These and other objects will become more apparent when viewed in
light of the following detailed description and accompanying
drawings.
BRIEF DESCRIPTION OF THE DRAWINGS
FIG. 1 is a front prospective view of the upper chest region of a
human body, with parts thereof shown in section, illustrating the
electrodes of a defibrillator which have been implanted in the
pericardium through use of the method and apparatus of the
invention;
FIG. 2 is a cross-sectional side view of the body of FIG. 1;
FIG. 3 is a side elevational view of a curved probe which may be
used to dissect a tunnel between the pericardium and diaphragm in
the method of the present invention;
FIG. 4 is a perspective view illustrating a preferred embodiment of
the intrapericardial access apparatus;
FIGS. 5 to 15a are cross-sectional side views of the upper region
of a human body, sequentially illustrating the steps of practicing
the present invention to first access the interior of the
pericardium and then place defibrillator electrodes therein;
FIG. 15b is a cross-sectional elevational view, with parts thereof
broken away, illustrating a modification of the arrangement shown
in FIG. 15a, wherein the electrode within the anterior pericardial
space is secured to the pericardium through means of a crimpable
button;
FIG. 16 is an exploded perspective view of a first alternative
embodiment of the intrapericardial access apparatus;
FIG. 17 is a perspective view of a second alternative embodiment of
the intrapericardial access apparatus;
FIG. 18 is a cross-sectional view of the chest region of a human
body, illustrating the first alternative embodiment access
apparatus in the process of being positioned to extend to either
side of the lower wall of the pericardium;
FIG. 19 is a cross-sectional elevational view similar to FIG. 18,
illustrating the first alternative embodiment access apparatus in
the process of being used to extend a guide wire through the lower
wall of the pericardium;
FIG. 20 is a side elevational view of a coiled electrode which may
be placed through means of the method and apparatus of the present
invention; and,
FIG. 21 is a front elevational view of the FIG. 20 electrode, taken
on the plane designated by line 21--21 of FIG. 20.

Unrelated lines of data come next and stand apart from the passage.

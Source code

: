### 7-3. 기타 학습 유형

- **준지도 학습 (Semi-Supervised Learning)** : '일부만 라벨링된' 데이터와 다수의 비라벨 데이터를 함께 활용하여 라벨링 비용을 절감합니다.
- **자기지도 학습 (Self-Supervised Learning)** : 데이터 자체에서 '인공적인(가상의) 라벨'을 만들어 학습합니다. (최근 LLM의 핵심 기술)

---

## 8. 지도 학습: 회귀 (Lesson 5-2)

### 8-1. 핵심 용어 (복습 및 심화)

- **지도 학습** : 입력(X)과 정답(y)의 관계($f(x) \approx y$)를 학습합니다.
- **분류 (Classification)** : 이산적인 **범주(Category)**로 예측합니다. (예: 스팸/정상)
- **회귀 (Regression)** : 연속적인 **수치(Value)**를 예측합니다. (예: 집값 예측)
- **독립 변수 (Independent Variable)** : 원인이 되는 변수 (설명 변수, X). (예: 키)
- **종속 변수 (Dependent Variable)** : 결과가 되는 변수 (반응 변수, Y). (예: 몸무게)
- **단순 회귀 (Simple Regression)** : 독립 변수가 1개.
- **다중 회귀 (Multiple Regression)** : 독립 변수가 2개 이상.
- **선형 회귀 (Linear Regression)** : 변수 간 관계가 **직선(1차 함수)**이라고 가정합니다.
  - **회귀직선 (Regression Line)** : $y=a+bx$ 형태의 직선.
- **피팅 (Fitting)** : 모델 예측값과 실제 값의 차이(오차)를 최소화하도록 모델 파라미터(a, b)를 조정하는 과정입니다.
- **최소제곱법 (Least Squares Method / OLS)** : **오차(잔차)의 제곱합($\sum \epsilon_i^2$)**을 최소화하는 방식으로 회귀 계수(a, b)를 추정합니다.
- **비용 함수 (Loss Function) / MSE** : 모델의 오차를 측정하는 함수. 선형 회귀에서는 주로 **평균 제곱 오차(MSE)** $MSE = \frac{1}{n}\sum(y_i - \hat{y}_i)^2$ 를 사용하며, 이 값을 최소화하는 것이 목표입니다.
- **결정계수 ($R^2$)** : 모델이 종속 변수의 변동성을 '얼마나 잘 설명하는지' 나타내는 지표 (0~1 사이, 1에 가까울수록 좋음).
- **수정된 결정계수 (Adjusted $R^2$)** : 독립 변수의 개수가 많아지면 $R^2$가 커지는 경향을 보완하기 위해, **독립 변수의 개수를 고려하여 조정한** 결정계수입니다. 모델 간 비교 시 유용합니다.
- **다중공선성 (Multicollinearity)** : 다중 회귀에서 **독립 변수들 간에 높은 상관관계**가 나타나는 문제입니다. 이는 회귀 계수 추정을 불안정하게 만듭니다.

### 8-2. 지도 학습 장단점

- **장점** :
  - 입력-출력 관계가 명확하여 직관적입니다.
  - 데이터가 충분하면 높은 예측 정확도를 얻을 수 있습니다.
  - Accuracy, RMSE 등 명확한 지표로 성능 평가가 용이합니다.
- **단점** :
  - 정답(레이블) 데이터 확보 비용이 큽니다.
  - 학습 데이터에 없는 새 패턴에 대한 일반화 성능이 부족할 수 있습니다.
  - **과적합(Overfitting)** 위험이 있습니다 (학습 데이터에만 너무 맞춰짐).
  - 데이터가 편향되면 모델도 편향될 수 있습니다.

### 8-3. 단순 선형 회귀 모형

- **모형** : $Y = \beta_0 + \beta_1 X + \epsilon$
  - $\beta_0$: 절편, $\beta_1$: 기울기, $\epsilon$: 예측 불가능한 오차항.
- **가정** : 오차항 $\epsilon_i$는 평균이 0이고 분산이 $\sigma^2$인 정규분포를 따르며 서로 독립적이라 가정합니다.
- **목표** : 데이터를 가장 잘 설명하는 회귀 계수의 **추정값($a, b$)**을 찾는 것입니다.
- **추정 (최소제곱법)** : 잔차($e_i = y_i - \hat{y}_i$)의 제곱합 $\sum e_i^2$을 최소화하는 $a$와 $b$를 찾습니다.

DETAILED DESCRIPTION OF THE ILLUSTRATED EMBODIMENTS
The chest region of the human body shown in the drawings is
designated in its entirety by the letter "C" and is illustrated to
show the pericardium "P", the heart "H", the diaphragm "D" and the
forward rib cage "R". As shown in FIGS. 1 and 2, an electrode
"E.sub.1 " is shown posteriorly positioned within the pericardium
and electrode "E.sub.2 " is shown anteriorly positioned within the
pericardium. The electrodes "E.sub.1 " and "E.sub.2 " shown in
FIGS. 1 and 2 have been placed through means of the method and
apparatus of the present invention. The process for this placement
is described in detail in the following discussion.

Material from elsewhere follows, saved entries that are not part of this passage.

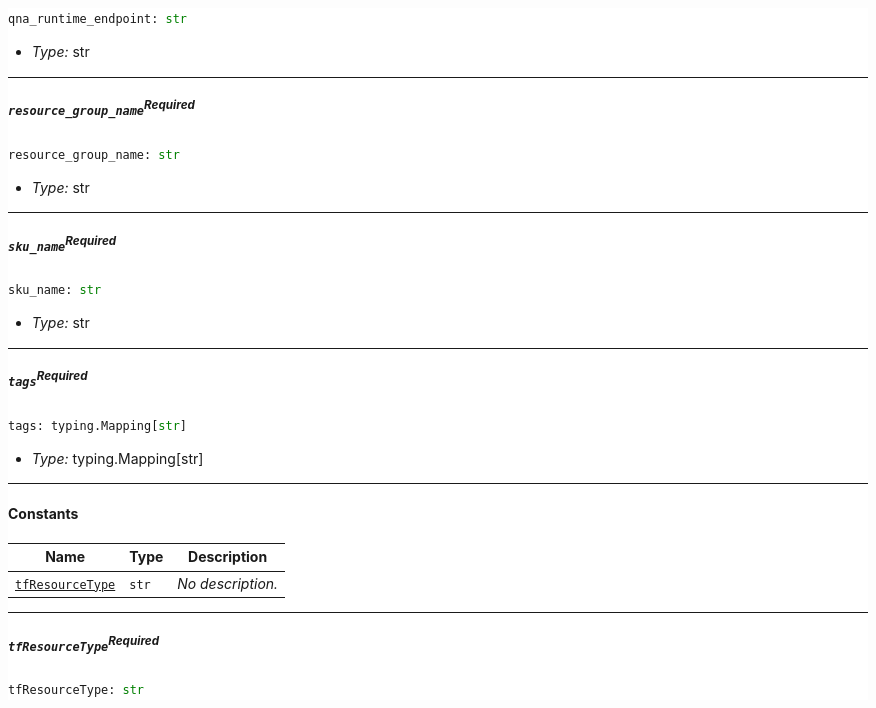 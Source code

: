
 ```python
qna_runtime_endpoint: str
```

- *Type:* str

---

##### `resource_group_name`<sup>Required</sup> <a name="resource_group_name" id="@cdktf/provider-azurerm.cognitiveAccount.CognitiveAccount.property.resourceGroupName"></a>

```python
resource_group_name: str
```

- *Type:* str

---

##### `sku_name`<sup>Required</sup> <a name="sku_name" id="@cdktf/provider-azurerm.cognitiveAccount.CognitiveAccount.property.skuName"></a>

```python
sku_name: str
```

- *Type:* str

---

##### `tags`<sup>Required</sup> <a name="tags" id="@cdktf/provider-azurerm.cognitiveAccount.CognitiveAccount.property.tags"></a>

```python
tags: typing.Mapping[str]
```

- *Type:* typing.Mapping[str]

---

#### Constants <a name="Constants" id="Constants"></a>

| **Name** | **Type** | **Description** |
| --- | --- | --- |
| <code><a href="#@cdktf/provider-azurerm.cognitiveAccount.CognitiveAccount.property.tfResourceType">tfResourceType</a></code> | <code>str</code> | *No description.* |

---

##### `tfResourceType`<sup>Required</sup> <a name="tfResourceType" id="@cdktf/provider-azurerm.cognitiveAccount.CognitiveAccount.property.tfResourceType"></a>

```python
tfResourceType: str
```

The curved probe shown in FIG. 3 is designated in its entirety by
the numeral 10. This probe is fabricated of a rigid material, such
a stainless steel, and finished so as to have a smooth exterior
surface. Its purpose, as will become more apparent from the
following discussion is to enable a surgeon to dissect a tunnel
between the pericardium and diaphragm through a subxiphoid incision
formed in the chest wall.
The preferred embodiment intrapericardial access apparatus of FIG.
4 is designated in its entirety by the numeral 12. This apparatus
is of a forceps construction embodying upper and lower elongate jaw
elements 14 and 16, respectively, similar to those used for
tenaculum forceps. The jaw elements are hingedly secured together
for movement toward and away from each other by a hinge pin 18. The
distal ends of the jaw elements 14 and 16 are formed with rigid
aligned lateral extensions 20 and 22, respectively. These
extensions, as will become more apparent from the following
discussion, are pointed and provided to clampingly engage the
tissue of the pericardium therebetween. Handles 24 and 26 are
rigidly affixed to the jaw elements 14 and 16, respectively, and
terminate in thumb and finger rings. Interengageable ratchet
elements 28 and 30 are formed on tee handles 24 and 26 to
selectively lock the handles in a condition wherein the extensions
20 and 22 are clampingly engaged with pericardial tissue.
A first primary open-ended tubular guide 32 is fixed to and extends
over the outer side of the jaw element 14 and terminates in a open
distal end 34 extending laterally of the element. A second
open-ended tubular guide 36 is fixed to and extends over the jaw
element 16 and terminates in an open distal end 38 extending
laterally of that element. The ends 34 and 38 are axially aligned
when the jaw elements are clampingly engaged with the pericardial
tissue and, in the preferred embodiment, are of such relative
diameters that the end 38 may fit within the end 34. The edges of
the ends may be sharpened to cut through the pericardial tissue
upon being clamped into engagement therewith.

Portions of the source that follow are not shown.